Voici la réaction de l'ancien Premier Ministre de la RCA :
"𝗕𝗼𝘇𝗶𝘇𝗲́–𝗗𝗲𝗯𝘆 : 𝗱𝗶𝗽𝗹𝗼𝗺𝗮𝘁𝗶𝗲 𝗿𝗲́𝗴𝗶𝗼𝗻𝗮𝗹𝗲 𝗼𝘂 𝗹𝗲́𝗴𝗶𝘁𝗶𝗺𝗮𝘁𝗶𝗼𝗻 𝗱’𝘂𝗻 𝗳𝘂𝗴𝗶𝘁𝗶𝗳 𝗽𝗼𝗹𝗶𝘁𝗶𝗾𝘂𝗲 ? Analyse critique d’une rencontre aux allures ambiguës.
𝟭. 𝗨𝗻 𝗰𝗼𝗻𝘁𝗲𝘅𝘁𝗲 𝗹𝗼𝘂𝗿𝗱 𝗱𝗲 𝗿𝗲𝘀𝗽𝗼𝗻𝘀𝗮𝗯𝗶𝗹𝗶𝘁𝗲́𝘀
La rencontre entre le Maréchal Mahamat Idriss Deby Itno, Président de la République du Tchad, et François Bozizé, ancien Président centrafricain fugitif et poursuivi par la justice de son pays, suscite des interrogations légitimes.

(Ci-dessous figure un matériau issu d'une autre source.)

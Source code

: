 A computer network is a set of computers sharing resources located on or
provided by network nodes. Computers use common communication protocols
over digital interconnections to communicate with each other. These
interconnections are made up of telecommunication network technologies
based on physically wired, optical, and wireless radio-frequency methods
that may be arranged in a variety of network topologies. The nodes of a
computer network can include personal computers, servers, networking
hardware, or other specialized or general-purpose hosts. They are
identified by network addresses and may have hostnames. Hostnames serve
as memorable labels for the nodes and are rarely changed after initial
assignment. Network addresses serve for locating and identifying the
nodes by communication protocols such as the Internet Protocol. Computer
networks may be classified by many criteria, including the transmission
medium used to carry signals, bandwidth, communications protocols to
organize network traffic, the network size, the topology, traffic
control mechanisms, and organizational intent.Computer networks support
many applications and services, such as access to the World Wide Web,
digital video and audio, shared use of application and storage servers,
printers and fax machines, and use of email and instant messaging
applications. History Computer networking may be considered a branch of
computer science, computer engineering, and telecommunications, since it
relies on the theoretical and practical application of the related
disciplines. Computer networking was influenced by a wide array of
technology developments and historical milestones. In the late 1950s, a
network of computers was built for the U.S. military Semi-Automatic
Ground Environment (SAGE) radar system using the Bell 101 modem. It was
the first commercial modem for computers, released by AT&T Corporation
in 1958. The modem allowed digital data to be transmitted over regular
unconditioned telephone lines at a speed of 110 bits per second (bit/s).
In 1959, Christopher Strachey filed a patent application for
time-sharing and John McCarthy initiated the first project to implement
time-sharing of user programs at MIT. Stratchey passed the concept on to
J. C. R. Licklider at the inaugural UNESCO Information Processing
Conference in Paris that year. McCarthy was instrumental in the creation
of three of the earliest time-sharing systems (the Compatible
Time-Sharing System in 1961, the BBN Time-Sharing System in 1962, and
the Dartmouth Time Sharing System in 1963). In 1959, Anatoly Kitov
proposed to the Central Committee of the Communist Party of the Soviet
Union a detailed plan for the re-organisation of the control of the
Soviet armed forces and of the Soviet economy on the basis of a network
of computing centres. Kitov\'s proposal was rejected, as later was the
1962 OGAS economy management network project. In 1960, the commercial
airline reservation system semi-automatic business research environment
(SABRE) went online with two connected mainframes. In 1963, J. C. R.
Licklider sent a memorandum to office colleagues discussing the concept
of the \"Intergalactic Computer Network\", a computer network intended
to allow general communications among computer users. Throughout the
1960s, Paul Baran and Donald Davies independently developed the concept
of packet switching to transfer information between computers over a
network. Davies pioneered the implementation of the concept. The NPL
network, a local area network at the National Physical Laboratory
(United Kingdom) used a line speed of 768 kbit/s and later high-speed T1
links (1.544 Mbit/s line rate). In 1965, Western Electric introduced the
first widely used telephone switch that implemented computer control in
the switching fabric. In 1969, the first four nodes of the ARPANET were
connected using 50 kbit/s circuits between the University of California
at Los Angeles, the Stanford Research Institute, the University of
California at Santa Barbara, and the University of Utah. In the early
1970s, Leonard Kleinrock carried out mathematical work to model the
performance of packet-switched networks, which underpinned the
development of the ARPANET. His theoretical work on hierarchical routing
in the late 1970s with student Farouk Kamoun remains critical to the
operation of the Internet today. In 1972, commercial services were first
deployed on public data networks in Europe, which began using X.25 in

Bozizé fait l’objet d’un mandat d’arrêt international pour son rôle présumé dans des crimes de guerre, crimes contre l’humanité et tentatives de renversement de l’ordre constitutionnel.
Comment interpréter alors cette audience accordée par le président tchadien, sous couvert de consolidation de la paix ?
𝟮. 𝗟𝗮 𝗽𝗮𝗶𝘅, 𝗼𝘂𝗶. 𝗠𝗮𝗶𝘀 𝗽𝗮𝘀 𝗮̀ 𝗻’𝗶𝗺𝗽𝗼𝗿𝘁𝗲 𝗾𝘂𝗲𝗹 𝗽𝗿𝗶𝘅.
L’argument diplomatique de la « consolidation de la paix » est classique.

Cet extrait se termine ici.